What you are asked to do |
Give the number of lines in these entries that contain "structure", and nothing more.

====================

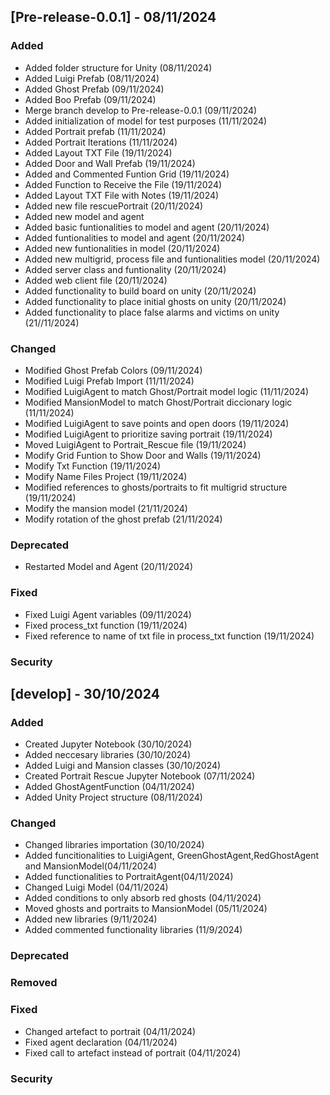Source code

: ## [Pre-release-0.0.1] - 08/11/2024

### Added

* Added folder structure for Unity (08/11/2024)
* Added Luigi Prefab (08/11/2024)
* Added Ghost Prefab (09/11/2024)
* Added Boo Prefab (09/11/2024)
* Merge branch develop to Pre-release-0.0.1 (09/11/2024)
* Added initialization of model for test purposes (11/11/2024)
* Added Portrait prefab (11/11/2024)
* Added Portrait Iterations (11/11/2024)
* Added Layout TXT File (19/11/2024)
* Added Door and Wall Prefab (19/11/2024)
* Added and Commented Funtion Grid (19/11/2024)
* Added Function to Receive the File (19/11/2024)
* Added Layout TXT File with Notes (19/11/2024)
* Added new file rescuePortrait (20/11/2024)
* Added new model and agent
* Added basic funtionalities to model and agent (20/11/2024)
* Added funtionalities to model and agent (20/11/2024)
* Added new funtionalities in model (20/11/2024)
* Added new multigrid, process file and funtionalities model (20/11/2024)
* Added server class and funtionality (20/11/2024)
* Added web client file (20/11/2024)
* Added functionality to build board on unity (20/11/2024)
* Added functionality to place initial ghosts on unity (20/11/2024)
* Added functionality to place false alarms and victims on unity (21//11/2024)

### Changed

* Modified Ghost Prefab Colors (09/11/2024)
* Modified Luigi Prefab Import (11/11/2024)
* Modified LuigiAgent to match Ghost/Portrait model logic (11/11/2024)
* Modified MansionModel to match Ghost/Portrait diccionary logic (11/11/2024)
* Modified LuigiAgent to save points and open doors (19/11/2024)
* Modified LuigiAgent to prioritize saving portrait (19/11/2024)
* Moved LuigiAgent to Portrait_Rescue file (19/11/2024)
* Modify Grid Funtion to Show Door and Walls (19/11/2024)
* Modify Txt Function (19/11/2024)
* Modify Name Files Project (19/11/2024)
* Modified references to ghosts/portraits to fit multigrid structure (19/11/2024)
* Modify the mansion model (21/11/2024)
* Modify rotation of the ghost prefab (21/11/2024)

### Deprecated

* Restarted Model and Agent (20/11/2024)

### Fixed

* Fixed Luigi Agent variables (09/11/2024)
* Fixed process_txt function (19/11/2024)
* Fixed reference to name of txt file in process_txt function (19/11/2024)

### Security

## [develop] - 30/10/2024

### Added

- Created Jupyter Notebook (30/10/2024)
- Added neccesary libraries (30/10/2024)
- Added Luigi and Mansion classes (30/10/2024)
- Created Portrait Rescue Jupyter Notebook (07/11/2024)
- Added GhostAgentFunction (04/11/2024)
- Added Unity Project structure (08/11/2024)

### Changed

* Changed libraries importation (30/10/2024)
* Added funcitionalities to LuigiAgent, GreenGhostAgent,RedGhostAgent and MansionModel(04/11/2024)
* Added functionalities to PortraitAgent(04/11/2024)
* Changed Luigi Model (04/11/2024)
* Added conditions to only absorb red ghosts (04/11/2024)
* Moved ghosts and portraits to MansionModel (05/11/2024)
* Added new libraries (9/11/2024)
* Added commented functionality libraries (11/9/2024)

### Deprecated

### Removed

### Fixed

* Changed artefact to portrait (04/11/2024)
* Fixed agent declaration (04/11/2024)
* Fixed call to artefact instead of portrait (04/11/2024)

### Security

====================

Output for this exercise |
3